Task requirements:
Find every line in the records below that holds the word "stable" and copy it.

Provided material:
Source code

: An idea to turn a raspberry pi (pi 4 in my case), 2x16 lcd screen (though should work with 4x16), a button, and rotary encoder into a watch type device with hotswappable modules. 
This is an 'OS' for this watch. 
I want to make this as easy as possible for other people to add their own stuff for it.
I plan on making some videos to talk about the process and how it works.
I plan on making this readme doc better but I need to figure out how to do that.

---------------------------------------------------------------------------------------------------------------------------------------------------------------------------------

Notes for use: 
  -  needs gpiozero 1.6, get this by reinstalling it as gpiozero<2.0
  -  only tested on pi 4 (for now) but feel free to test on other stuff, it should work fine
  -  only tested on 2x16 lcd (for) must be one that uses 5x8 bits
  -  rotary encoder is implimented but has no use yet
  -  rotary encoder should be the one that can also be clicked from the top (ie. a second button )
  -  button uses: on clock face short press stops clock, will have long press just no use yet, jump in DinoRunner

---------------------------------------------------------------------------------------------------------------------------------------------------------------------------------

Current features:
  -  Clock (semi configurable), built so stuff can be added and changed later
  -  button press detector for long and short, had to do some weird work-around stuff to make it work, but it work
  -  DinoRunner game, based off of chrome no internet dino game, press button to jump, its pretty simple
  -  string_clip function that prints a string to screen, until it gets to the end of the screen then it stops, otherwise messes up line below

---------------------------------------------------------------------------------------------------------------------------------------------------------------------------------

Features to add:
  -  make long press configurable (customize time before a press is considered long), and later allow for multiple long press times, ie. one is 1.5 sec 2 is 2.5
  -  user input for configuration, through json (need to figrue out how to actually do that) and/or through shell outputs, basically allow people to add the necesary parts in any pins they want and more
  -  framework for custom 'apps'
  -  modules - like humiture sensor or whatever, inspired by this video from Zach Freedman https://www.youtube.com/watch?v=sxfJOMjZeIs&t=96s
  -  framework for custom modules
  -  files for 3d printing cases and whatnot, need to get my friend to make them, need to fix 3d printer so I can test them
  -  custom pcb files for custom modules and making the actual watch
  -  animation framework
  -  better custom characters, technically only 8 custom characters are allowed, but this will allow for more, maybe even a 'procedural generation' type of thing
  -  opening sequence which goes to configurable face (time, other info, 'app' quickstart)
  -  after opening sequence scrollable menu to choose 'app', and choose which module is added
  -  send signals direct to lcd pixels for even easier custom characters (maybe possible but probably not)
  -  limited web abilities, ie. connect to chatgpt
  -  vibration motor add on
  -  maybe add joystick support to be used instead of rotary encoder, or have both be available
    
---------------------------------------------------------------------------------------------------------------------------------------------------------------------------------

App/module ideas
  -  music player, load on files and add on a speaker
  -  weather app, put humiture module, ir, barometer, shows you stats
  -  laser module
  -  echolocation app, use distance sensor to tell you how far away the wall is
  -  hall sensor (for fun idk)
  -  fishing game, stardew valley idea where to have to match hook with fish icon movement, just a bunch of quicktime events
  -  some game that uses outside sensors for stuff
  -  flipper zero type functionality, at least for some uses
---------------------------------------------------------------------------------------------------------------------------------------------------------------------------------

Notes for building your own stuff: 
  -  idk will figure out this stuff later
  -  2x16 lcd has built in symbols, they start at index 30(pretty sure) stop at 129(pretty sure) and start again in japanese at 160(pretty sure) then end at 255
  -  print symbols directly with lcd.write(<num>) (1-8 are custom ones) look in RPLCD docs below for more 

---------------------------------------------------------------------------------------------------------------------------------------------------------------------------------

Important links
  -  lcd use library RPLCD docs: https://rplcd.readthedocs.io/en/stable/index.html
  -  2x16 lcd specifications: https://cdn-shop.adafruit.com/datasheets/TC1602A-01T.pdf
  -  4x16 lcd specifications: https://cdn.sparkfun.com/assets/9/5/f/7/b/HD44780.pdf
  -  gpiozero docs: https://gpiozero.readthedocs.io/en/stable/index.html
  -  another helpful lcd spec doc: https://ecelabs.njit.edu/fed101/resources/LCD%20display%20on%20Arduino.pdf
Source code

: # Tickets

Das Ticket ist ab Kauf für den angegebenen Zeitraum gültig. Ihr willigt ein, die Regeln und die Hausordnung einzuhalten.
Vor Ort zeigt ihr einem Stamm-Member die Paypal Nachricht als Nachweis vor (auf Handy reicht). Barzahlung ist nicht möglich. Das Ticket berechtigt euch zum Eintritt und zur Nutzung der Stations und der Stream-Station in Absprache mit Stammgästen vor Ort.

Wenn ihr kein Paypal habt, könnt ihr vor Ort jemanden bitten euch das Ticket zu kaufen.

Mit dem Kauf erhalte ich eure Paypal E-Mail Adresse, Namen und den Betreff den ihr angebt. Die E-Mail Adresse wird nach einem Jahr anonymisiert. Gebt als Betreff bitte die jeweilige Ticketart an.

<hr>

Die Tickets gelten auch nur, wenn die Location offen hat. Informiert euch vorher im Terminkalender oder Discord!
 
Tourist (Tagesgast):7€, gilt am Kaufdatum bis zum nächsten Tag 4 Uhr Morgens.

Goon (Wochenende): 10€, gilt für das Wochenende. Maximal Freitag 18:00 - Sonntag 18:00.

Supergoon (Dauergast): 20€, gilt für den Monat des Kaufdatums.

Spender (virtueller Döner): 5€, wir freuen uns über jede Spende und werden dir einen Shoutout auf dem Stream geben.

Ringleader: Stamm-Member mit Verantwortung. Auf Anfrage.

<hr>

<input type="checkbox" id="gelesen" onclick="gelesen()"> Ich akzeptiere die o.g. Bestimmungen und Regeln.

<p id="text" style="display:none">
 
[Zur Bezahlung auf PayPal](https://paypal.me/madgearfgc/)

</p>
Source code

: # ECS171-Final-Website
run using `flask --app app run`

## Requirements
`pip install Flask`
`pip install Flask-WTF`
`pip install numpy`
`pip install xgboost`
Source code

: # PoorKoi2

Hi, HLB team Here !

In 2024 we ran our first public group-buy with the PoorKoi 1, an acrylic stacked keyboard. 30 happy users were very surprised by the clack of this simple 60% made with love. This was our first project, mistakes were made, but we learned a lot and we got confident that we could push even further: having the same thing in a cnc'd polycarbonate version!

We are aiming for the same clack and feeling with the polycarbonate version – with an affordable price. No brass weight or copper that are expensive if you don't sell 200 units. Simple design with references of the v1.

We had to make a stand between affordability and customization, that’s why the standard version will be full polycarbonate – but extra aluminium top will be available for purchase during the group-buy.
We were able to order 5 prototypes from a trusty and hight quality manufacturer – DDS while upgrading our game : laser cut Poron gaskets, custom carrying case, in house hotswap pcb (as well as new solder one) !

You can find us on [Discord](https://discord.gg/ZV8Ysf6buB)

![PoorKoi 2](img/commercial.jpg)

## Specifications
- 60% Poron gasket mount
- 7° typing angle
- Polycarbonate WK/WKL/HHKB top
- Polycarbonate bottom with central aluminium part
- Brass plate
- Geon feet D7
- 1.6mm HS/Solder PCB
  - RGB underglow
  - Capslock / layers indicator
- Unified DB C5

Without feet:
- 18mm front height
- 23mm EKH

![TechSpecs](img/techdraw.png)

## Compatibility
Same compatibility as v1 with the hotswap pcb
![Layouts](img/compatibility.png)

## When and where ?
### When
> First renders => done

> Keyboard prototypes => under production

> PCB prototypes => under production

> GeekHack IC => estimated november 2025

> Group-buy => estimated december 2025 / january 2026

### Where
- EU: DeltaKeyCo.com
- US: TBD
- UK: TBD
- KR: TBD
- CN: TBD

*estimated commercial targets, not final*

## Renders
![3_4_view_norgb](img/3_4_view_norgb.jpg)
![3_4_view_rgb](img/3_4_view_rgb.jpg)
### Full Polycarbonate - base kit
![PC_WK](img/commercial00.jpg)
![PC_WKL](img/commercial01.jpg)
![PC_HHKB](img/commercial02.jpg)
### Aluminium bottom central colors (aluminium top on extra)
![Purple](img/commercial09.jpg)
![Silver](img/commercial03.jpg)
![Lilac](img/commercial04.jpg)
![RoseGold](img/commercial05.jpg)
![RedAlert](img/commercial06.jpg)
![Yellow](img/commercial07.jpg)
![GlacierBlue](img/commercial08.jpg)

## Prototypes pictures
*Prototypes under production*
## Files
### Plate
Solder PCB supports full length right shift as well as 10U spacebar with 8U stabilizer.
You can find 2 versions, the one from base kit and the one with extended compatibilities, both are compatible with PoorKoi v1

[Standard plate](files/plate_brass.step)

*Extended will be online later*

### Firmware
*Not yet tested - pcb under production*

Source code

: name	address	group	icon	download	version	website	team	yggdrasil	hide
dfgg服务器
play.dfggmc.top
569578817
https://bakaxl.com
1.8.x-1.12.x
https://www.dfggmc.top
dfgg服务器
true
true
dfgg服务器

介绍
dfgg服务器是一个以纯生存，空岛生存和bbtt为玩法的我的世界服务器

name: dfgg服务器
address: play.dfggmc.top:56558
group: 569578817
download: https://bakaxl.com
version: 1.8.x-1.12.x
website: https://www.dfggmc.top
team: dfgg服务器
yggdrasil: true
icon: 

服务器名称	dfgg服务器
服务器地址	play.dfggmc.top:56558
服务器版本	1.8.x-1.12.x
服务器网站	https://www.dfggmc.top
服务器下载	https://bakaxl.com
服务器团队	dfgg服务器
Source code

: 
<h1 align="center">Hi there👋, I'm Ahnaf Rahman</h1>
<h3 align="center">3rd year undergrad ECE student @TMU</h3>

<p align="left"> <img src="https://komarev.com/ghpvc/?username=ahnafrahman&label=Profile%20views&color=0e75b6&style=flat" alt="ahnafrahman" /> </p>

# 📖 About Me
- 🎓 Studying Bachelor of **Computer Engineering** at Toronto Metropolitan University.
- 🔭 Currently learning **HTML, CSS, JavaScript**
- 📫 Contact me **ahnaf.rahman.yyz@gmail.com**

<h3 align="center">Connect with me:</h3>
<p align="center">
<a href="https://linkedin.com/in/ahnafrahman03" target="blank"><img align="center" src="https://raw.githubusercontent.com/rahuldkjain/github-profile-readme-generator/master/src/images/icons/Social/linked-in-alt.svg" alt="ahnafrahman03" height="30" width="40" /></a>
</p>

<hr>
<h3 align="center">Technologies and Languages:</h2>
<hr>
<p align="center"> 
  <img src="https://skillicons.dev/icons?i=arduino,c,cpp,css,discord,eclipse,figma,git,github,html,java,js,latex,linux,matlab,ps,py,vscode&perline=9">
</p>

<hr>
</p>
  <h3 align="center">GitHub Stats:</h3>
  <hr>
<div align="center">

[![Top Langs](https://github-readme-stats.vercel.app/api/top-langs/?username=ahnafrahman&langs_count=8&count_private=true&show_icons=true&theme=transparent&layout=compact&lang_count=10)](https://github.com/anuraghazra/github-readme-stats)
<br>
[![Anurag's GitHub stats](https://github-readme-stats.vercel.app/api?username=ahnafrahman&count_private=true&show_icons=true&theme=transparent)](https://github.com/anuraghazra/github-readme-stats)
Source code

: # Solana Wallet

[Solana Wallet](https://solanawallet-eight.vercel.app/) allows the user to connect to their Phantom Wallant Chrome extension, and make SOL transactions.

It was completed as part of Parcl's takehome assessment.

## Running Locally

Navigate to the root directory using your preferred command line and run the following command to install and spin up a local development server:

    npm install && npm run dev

Exercise output:
  -  lcd use library RPLCD docs: https://rplcd.readthedocs.io/en/stable/index.html
  -  gpiozero docs: https://gpiozero.readthedocs.io/en/stable/index.html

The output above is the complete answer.